Sur le plan religieux, le directoire campe sur une position de restriction de la liberté de culte : les cérémonies privées sont autorisées mais non les manifestations publiques du culte catholique comme les sonneries de cloches et les processions. En dépit de cette politique entreprise par l'Etat, on constate un réveil catholique : les messes célébrées par les prêtres réfractaires clandestins se multiplient, tout comme les registres paroissiaux tenus secrets, attestant une reprise des baptêmes, mariages et enterrements religieux. De même, en parallèle des manifestations anti-républicaines, comme les abattages d'arbres de la liberté sont signalés au Directoire.
Sur le plan politique, cela se confirme par une poussée des royalistes : les monarchistes (ou Clichyens) exercent une influence grandissante à la droite des Conseils et battent la plupart des républicains aux élections de Germinal an V (avril 1797) : le tiers des nouveaux élus assure aux royalistes une majorité dans les Conseils. Les défenseurs de la République, face à cette percée royaliste, seront incapables d'assurer légalement la sûreté du régime, ce qui les poussent au coup d'état du 18 Fructidor an V, réelle césure politique, dont cinq hommes forts s'illustrent en Directeurs : Barras, La Revellière-Lépeaux, Reubell, Merlin de Douai et Neufchâteau.
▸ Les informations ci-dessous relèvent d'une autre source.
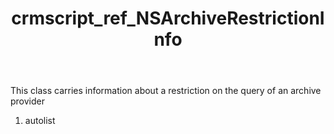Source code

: ﻿---
title: crmscript_ref_NSArchiveRestrictionInfo
description: NSArchiveRestrictionInfo
intellisense: Void.NSArchiveRestrictionInfo
keywords: NSArchiveRestrictionInfo
so.topic: reference
---

This class carries information about a restriction on the query of an archive provider

1. autolist 

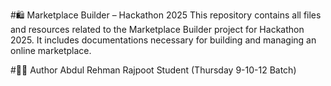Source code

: #🛍️ Marketplace Builder – Hackathon 2025 
This repository contains all files and resources related to the Marketplace Builder project for Hackathon 2025. It includes documentations necessary for building and managing an online marketplace.

#👨‍💻 Author Abdul Rehman Rajpoot Student 
(Thursday 9-10-12 Batch)
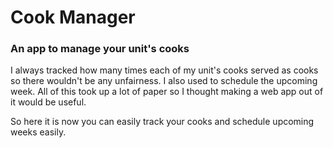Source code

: # Cook Manager
### An app to manage your unit's cooks

I always tracked how many times each of my unit's cooks served as cooks so there wouldn't be any unfairness.
I also used to schedule the upcoming week. All of this took up a lot of paper so I thought making a web app out of it would be useful.

So here it is now you can easily track your cooks and schedule upcoming weeks easily.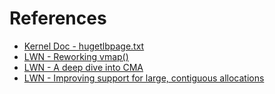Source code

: 

# References
* [Kernel Doc - hugetlbpage.txt](https://www.kernel.org/doc/Documentation/vm/hugetlbpage.txt)
* [LWN - Reworking vmap()](https://lwn.net/Articles/304188/)
* [LWN - A deep dive into CMA](https://lwn.net/Articles/486301/)
* [LWN - Improving support for large, contiguous allocations](https://lwn.net/Articles/753167/)
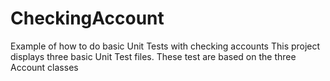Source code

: # CheckingAccount
Example of how to do basic Unit Tests with checking accounts
This project displays three basic Unit Test files. These test are based on the three Account classes
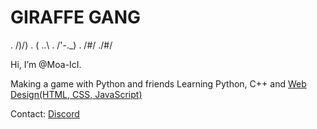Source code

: # GIRAFFE GANG        

.   /)/) 
.  ( ..\ 
.  /'-._) 
. /#/ 
./#/

Hi, I’m @Moa-IcI.

Making a game with Python and friends
Learning Python, C++ and [Web Design(HTML, CSS, JavaScript)](https://longnecksoftware.ch)

Contact:
[Discord](https://www.discord.com/channels/@994857480729411584)

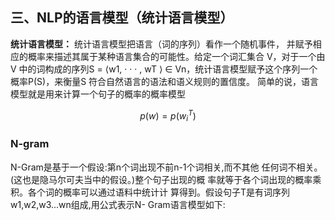 ## 三、NLP的语言模型（统计语言模型）
**统计语言模型：** 统计语言模型把语言（词的序列）看作一个随机事件，
并赋予相应的概率来描述其属于某种语言集合的可能性。给定一个词汇集合 V，对于一个由 V 中的词构成的序列S = ⟨w1, · · · , wT ⟩ ∈ Vn，统计语言模型赋予这个序列一个概率P(S)，来衡量S 符合自然语言的语法和语义规则的置信度。
简单的说，语言模型就是用来计算一个句子的概率的概率模型

$$ p(w) = p(w^{T}_{i}) $$
### N-gram

N-Gram是基于一个假设:第n个词出现不前n-1个词相关,而不其他 任何词不相关。(这也是隐马尔可夫当中的假设。)整个句子出现的概 率就等于各个词出现的概率乘积。各个词的概率可以通过语料中统计计 算得到。假设句子T是有词序列w1,w2,w3...wn组成,用公式表示N- Gram语言模型如下:
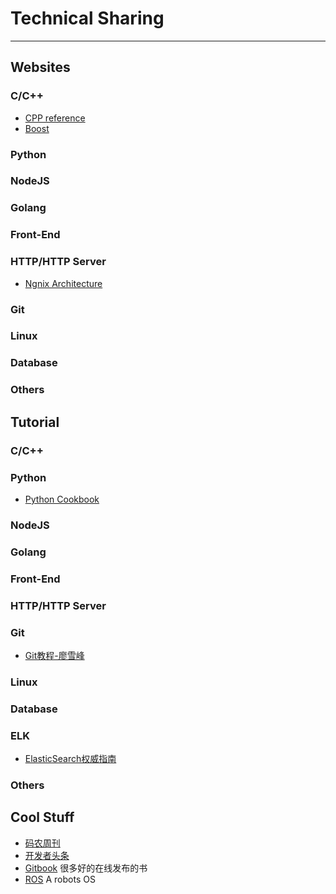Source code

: # Technical Sharing
---------------------------

## Websites
### C/C++
* [CPP reference](http://en.cppreference.com/w/cpp)
* [Boost](http://www.boost.org/)


### Python

### NodeJS

### Golang

### Front-End

### HTTP/HTTP Server
* [Ngnix Architecture](http://www.aosabook.org/en/nginx.html)

### Git

### Linux

### Database

### Others


## Tutorial
### C/C++

### Python
* [Python Cookbook](http://python3-cookbook.readthedocs.io/zh_CN/latest/index.html)

### NodeJS

### Golang

### Front-End

### HTTP/HTTP Server

### Git
* [Git教程-廖雪峰](http://www.liaoxuefeng.com/wiki/0013739516305929606dd18361248578c67b8067c8c017b000)

### Linux

### Database

### ELK
* [ElasticSearch权威指南](http://www.learnes.net/getting_started/installing_es.html)

### Others

## Cool Stuff
* [码农周刊](http://weekly.manong.io/)
* [开发者头条](http://toutiao.io/)
* [Gitbook](http://www.gitbook.com/) 很多好的在线发布的书
* [ROS](http://www.ros.org/) A robots OS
Pour défendre, pour fonder la République, il semble que le meilleur moyen est de créer dans la famille un esprit républicain, des mœurs républicaines, car la famille est la cellule sociale élémentaire ; car on se demande aussi si le relâchement n'est pas imputable à une certaine mesure à la diminution du sentiment religieux.
A ces préoccupations nouvelles répondra la théophilantropie, qui ne sera en fait qu'une tentative privée pour reprendre l'œuvre de moralisation et d'éducation populaires, dans laquelle les gouvernements ont échoué.
La théophilantropie fut précédée par d'autres essais du même ordre : dues à des Jacobins et à des modérés, à des déistes et à des philosophes, la conscience religieuse des patriotes de toutes les nuances vient s'y refléter.
La Théophilanthropie est une expérience de « culte révolutionnaire » d'une durée de cinq ans (1796-1801). Ce type de culte regroupe des aspirations diverses, comme l'athéisme, la lutte contre l'Eglise, ou encore la volonté de consolider l'édifice révolutionnaire en instaurant la célébration de valeurs morales. Mais relisant l'étude d'Albert Mathiez on peut s'interroger sur la réception et le succès relatif du mouvement. Selon l'abbé Grégoire, elle se serait répandue rapidement dans plusieurs régions de France (mais aussi Belgique, Pays-Bas et Italie) et aurait sérieusement menacé le catholicisme.
La morale de ce nouveau culte est fondée sur les lois naturelles, la conscience jugeant le Bien et le Mal, ainsi que sur les devoirs de l'homme envers ses semblables et envers la République.
C'est un particulier, Jean-Baptiste Chemin-Dupontes né en 1760 et mort vers 1852, qui fonde le culte Théophilanthropique, après des études de théologie.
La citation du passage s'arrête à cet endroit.